WORK INSTRUCTION
With the line containing "2. **GitHub Actions automatically:**" as the starting point, output every line of the data below through its final line, character for character.
───── RAW DATA
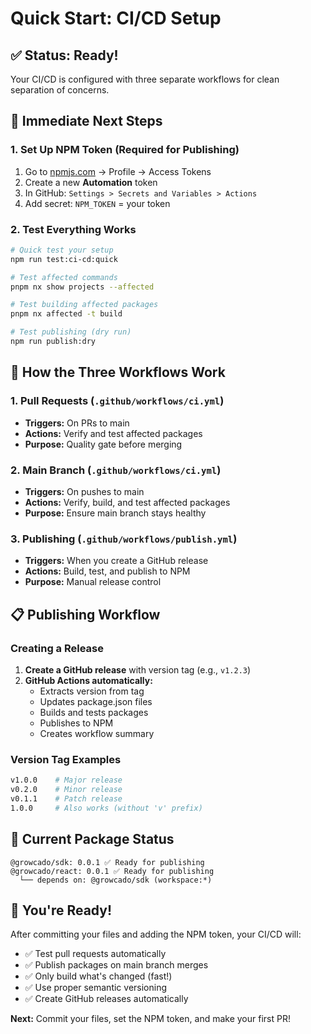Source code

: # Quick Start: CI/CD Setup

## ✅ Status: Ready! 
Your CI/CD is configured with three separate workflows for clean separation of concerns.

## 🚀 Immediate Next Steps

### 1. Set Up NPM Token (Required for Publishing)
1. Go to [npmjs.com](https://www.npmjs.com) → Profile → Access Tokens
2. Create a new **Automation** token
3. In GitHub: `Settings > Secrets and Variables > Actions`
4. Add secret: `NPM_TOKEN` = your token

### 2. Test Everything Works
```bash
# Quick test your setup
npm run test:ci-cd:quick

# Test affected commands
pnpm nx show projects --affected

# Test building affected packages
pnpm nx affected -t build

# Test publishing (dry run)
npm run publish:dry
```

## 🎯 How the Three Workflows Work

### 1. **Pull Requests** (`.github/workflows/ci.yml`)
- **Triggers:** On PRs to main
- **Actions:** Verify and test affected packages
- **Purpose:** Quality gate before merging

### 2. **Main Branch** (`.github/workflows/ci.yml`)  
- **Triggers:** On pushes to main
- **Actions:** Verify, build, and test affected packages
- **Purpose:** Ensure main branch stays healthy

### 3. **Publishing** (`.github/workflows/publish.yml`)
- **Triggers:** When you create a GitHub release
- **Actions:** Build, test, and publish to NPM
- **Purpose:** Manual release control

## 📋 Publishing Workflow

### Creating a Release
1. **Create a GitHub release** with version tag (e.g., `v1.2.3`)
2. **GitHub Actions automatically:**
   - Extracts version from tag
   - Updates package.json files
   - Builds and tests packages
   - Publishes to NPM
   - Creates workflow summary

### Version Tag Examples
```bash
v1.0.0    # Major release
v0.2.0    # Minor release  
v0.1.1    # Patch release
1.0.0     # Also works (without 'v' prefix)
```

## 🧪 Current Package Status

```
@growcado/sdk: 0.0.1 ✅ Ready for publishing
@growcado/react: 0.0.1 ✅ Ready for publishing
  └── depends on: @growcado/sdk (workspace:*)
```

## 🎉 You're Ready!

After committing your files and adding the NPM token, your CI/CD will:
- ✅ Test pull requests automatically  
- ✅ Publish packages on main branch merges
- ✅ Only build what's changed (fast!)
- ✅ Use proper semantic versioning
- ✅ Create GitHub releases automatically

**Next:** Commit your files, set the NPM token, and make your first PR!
──────────
TASK RESULT
2. **GitHub Actions automatically:**
   - Extracts version from tag
   - Updates package.json files
   - Builds and tests packages
   - Publishes to NPM
   - Creates workflow summary

### Version Tag Examples
```bash
v1.0.0    # Major release
v0.2.0    # Minor release  
v0.1.1    # Patch release
1.0.0     # Also works (without 'v' prefix)
```

## 🧪 Current Package Status

```
@growcado/sdk: 0.0.1 ✅ Ready for publishing
@growcado/react: 0.0.1 ✅ Ready for publishing
  └── depends on: @growcado/sdk (workspace:*)
```

## 🎉 You're Ready!

After committing your files and adding the NPM token, your CI/CD will:
- ✅ Test pull requests automatically  
- ✅ Publish packages on main branch merges
- ✅ Only build what's changed (fast!)
- ✅ Use proper semantic versioning
- ✅ Create GitHub releases automatically

**Next:** Commit your files, set the NPM token, and make your first PR!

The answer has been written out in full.